Your answer should be every line of the records that contains the word "pair", copied as it stands.

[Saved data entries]
----------
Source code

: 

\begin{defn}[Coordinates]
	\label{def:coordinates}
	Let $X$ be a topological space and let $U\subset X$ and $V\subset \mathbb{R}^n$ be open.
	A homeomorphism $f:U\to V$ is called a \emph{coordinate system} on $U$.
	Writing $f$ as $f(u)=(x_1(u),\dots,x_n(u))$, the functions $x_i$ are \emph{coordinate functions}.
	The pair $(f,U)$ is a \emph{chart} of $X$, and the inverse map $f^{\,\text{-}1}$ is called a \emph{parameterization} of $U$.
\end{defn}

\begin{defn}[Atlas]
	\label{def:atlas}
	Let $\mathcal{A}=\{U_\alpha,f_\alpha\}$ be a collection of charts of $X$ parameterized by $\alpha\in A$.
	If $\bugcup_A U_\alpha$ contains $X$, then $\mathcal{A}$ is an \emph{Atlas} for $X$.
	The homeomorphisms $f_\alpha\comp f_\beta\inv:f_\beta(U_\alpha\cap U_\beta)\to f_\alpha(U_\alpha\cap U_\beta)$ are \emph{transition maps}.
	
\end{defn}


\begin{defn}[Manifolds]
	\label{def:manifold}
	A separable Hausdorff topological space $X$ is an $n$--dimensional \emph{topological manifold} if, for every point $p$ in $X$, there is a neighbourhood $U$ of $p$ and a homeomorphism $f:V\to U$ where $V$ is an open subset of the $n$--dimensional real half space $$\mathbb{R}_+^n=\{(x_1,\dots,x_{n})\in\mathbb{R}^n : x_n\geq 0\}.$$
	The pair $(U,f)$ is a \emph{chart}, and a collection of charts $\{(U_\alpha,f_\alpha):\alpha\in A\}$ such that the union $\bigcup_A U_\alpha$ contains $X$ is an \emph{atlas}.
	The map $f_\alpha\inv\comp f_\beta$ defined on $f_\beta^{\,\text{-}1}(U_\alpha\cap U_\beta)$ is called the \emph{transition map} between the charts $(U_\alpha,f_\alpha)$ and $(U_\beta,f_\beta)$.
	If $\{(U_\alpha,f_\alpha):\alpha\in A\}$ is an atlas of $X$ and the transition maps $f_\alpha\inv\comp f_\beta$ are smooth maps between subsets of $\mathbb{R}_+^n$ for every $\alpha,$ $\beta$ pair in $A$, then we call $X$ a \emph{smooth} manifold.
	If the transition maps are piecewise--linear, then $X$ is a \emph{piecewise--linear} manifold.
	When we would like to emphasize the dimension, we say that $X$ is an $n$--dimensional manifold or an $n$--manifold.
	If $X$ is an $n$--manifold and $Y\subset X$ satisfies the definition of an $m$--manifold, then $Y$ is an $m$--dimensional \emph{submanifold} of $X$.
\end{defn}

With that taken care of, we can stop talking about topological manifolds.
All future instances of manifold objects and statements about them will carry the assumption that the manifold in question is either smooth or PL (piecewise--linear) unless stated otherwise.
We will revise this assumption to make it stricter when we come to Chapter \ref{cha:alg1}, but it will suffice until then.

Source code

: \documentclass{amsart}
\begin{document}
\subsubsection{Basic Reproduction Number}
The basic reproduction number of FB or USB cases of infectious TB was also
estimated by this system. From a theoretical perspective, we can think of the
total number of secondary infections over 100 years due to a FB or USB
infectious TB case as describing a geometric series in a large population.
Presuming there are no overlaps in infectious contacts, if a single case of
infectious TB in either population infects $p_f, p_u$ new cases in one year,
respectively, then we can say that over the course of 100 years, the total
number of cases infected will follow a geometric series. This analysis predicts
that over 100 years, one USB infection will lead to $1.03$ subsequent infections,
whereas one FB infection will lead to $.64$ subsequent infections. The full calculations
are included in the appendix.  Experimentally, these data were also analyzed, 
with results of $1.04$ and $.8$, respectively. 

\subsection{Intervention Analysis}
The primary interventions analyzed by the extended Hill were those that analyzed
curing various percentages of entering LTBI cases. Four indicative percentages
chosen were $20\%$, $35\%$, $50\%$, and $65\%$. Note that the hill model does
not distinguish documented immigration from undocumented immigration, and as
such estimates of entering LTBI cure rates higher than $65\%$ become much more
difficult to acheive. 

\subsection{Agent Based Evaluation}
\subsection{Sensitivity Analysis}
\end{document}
----------
## WRITTEN SOLUTION
	The pair $(f,U)$ is a \emph{chart} of $X$, and the inverse map $f^{\,\text{-}1}$ is called a \emph{parameterization} of $U$.
	The pair $(U,f)$ is a \emph{chart}, and a collection of charts $\{(U_\alpha,f_\alpha):\alpha\in A\}$ such that the union $\bigcup_A U_\alpha$ contains $X$ is an \emph{atlas}.
	If $\{(U_\alpha,f_\alpha):\alpha\in A\}$ is an atlas of $X$ and the transition maps $f_\alpha\inv\comp f_\beta$ are smooth maps between subsets of $\mathbb{R}_+^n$ for every $\alpha,$ $\beta$ pair in $A$, then we call $X$ a \emph{smooth} manifold.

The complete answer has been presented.